I- O credor pode resolver o contrato se, em consequencia da mora, perder o interesse que tinha na prestação, ou esta não for realizada dentro do prazo razoavelmente fixado pelo credor, considerando-se para todos os efeitos não cumprida a obrigação e sendo a perda do interesse apreciada objectivamente - artigo 808, ns. 1 e 2 do Codigo Civil.
II- Ou, não tendo a Re compradora pago o resto do preço da compra e venda do predio em causa, em reserva de propriedade, no prazo estipulado na respectiva escritura, nem na prorrogação concedida pela Autora vendedora prazo este que se considera razoavel, a Re deixou de cumprir o contrato, podendo a Autora resolve-lo, não sendo necessaria a interpelação pois trata-se de obrigação com prazo certo - artigos 804, n. 2 e 805, n. 2, alinea a) do Codigo Civil.
III- Assim, tem a Re de restituir o predio a Autora e esta de restituir-lhe os 100000 escudos que recebeu como parte do preço da venda.

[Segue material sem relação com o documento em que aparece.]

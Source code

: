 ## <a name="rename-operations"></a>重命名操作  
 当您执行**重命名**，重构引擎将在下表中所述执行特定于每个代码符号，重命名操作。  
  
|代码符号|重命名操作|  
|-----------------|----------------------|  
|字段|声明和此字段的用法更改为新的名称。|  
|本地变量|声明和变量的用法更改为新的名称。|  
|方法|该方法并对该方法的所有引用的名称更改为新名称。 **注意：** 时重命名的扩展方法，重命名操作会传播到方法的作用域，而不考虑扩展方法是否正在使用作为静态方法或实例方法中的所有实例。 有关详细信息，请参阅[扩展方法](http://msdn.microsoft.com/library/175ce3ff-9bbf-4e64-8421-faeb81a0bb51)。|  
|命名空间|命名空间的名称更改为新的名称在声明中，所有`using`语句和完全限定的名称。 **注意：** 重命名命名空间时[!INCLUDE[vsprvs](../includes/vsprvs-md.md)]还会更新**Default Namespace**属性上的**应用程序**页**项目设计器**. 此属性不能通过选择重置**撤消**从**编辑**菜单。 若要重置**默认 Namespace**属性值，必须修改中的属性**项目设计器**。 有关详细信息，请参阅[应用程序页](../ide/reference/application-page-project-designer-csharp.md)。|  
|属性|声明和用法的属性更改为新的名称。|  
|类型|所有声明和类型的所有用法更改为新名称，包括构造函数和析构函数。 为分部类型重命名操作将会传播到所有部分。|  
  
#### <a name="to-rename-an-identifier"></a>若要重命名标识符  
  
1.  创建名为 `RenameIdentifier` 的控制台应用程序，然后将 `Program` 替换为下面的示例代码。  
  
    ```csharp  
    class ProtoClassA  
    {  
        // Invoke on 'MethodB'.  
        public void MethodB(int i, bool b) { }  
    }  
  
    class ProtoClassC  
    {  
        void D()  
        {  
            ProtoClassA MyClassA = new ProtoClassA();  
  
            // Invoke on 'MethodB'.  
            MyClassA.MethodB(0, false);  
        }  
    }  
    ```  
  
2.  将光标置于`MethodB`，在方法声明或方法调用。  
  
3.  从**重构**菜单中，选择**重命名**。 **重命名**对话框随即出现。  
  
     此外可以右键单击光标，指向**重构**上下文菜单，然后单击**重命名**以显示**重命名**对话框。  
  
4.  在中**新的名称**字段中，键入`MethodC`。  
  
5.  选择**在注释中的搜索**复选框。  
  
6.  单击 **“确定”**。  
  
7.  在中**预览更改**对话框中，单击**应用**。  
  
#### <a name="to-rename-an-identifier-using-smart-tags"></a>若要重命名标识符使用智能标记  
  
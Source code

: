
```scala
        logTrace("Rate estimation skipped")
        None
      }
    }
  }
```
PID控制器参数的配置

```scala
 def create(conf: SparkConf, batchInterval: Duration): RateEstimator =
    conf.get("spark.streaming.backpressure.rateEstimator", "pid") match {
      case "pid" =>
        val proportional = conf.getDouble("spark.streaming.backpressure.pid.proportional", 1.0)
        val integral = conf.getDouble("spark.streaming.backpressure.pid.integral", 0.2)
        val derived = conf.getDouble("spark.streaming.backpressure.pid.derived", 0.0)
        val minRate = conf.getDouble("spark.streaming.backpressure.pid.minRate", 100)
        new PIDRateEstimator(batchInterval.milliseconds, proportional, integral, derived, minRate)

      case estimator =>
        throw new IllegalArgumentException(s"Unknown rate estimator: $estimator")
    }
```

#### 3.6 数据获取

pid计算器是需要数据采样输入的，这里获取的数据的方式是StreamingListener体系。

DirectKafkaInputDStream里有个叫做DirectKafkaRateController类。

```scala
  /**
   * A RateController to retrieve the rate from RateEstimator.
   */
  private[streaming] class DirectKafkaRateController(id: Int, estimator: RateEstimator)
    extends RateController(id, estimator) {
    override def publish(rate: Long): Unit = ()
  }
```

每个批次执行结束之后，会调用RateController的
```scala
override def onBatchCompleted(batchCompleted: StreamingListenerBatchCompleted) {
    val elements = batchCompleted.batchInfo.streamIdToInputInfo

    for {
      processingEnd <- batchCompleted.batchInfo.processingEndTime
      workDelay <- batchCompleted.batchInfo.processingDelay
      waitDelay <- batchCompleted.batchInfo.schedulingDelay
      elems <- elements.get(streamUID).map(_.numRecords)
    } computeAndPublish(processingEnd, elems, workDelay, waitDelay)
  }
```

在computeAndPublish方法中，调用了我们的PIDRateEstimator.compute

IV- A partir da citação para a acção, a posse da Re deixou de ser de boa fe - artigo 481 alinea a) do Codigo de Processo Civil - passando a ser ilicita a ocupação, pelo que deve indemnizar a Autora pelos prejuizos que lhe tenha causado - lucros cessantes, rendas que poderia obter e danos causados no predio - visto ter agido com culpa.